The Rev. David Anderson, head of the Anglican American Council, “guaranteed” that Fort Worth’s request would be granted. He said it’s only a matter of time before Quincy and San Joaquin make similar moves.

“The Episcopal Church is breaking apart,” Anderson said. “And the election of Bishop (Jefferts) Schori is a part of that breaking apart.”


Reaction from around the worldwide Anglican Communion was mixed. Williams, who is the symbolic head of the Communion, sent Jefferts Schori his “prayers and good wishes as she takes up a deeply demanding position at a critical time.”

But Williams also said “her election will undoubtedly have an impact on the collegial life of the Anglican Primates” and “brings into focus” the strain it will place on ecumenical relations with churches that do not recognize the ordination of women.

Indeed, U.S. Catholic officials reacted warily to Jefferts Schori’s election, and echoed recent Vatican signals to Williams’ Church of England that allowing women bishops would lead to a “long-lasting chill” in Anglo-Catholic relations.

The Rev. James Massa, the chief ecumenical officer for the U.S. Conference of Catholic Bishops, said the bishops wish Jefferts Schori “much success in her ministry,” but said her election “underscores one of the points of division” between the Catholic and Episcopal churches.

“It’s hard to find a silver lining in this,” he said.

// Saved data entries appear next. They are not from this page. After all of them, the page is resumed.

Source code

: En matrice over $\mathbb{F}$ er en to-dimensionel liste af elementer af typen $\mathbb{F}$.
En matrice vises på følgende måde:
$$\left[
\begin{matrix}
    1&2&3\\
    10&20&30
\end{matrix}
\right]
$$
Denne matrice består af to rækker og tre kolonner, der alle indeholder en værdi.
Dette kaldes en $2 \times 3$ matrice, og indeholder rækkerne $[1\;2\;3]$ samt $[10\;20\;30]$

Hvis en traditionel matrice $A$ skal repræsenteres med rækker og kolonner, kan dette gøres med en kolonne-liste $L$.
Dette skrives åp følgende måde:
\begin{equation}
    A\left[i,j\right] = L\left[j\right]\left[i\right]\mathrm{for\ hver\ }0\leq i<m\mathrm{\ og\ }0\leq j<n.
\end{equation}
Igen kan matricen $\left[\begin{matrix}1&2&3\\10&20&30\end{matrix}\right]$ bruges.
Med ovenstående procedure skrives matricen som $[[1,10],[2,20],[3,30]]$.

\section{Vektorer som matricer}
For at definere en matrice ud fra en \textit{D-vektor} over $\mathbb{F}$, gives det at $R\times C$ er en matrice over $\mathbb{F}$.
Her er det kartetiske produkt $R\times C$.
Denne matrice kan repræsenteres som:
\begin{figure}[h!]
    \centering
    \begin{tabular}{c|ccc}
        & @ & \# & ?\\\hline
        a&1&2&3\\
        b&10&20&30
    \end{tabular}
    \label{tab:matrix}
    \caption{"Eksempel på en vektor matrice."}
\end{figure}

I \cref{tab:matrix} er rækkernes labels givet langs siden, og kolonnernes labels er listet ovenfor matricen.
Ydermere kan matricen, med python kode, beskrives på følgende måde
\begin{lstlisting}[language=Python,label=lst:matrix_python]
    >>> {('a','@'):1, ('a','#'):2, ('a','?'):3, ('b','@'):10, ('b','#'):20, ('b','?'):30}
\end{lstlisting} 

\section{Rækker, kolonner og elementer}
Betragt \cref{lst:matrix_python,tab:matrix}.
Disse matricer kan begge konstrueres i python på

Two weeks ago, Cardinal Walter Kasper, the Vatican’s point man on ecumenical issues, warned that Anglicans’ consideration of women bishops “would lead not only to a short-lived cold but to a serious and long-lasting chill” in Anglican-Catholic relations.

Massa said relations that were already complicated by Robinson’s election will likely be severely tested by having a woman in the top spot of the U.S. branch of Anglicanism.


“We will continue the dialogue with the Episcopal Church,” he said. “They are our colleagues and our friends, but we can’t help but see all of these developments in a context of deepening division.”

KRE/JL END BURKE

_ Adelle M. Banks contributed to this report from Washington.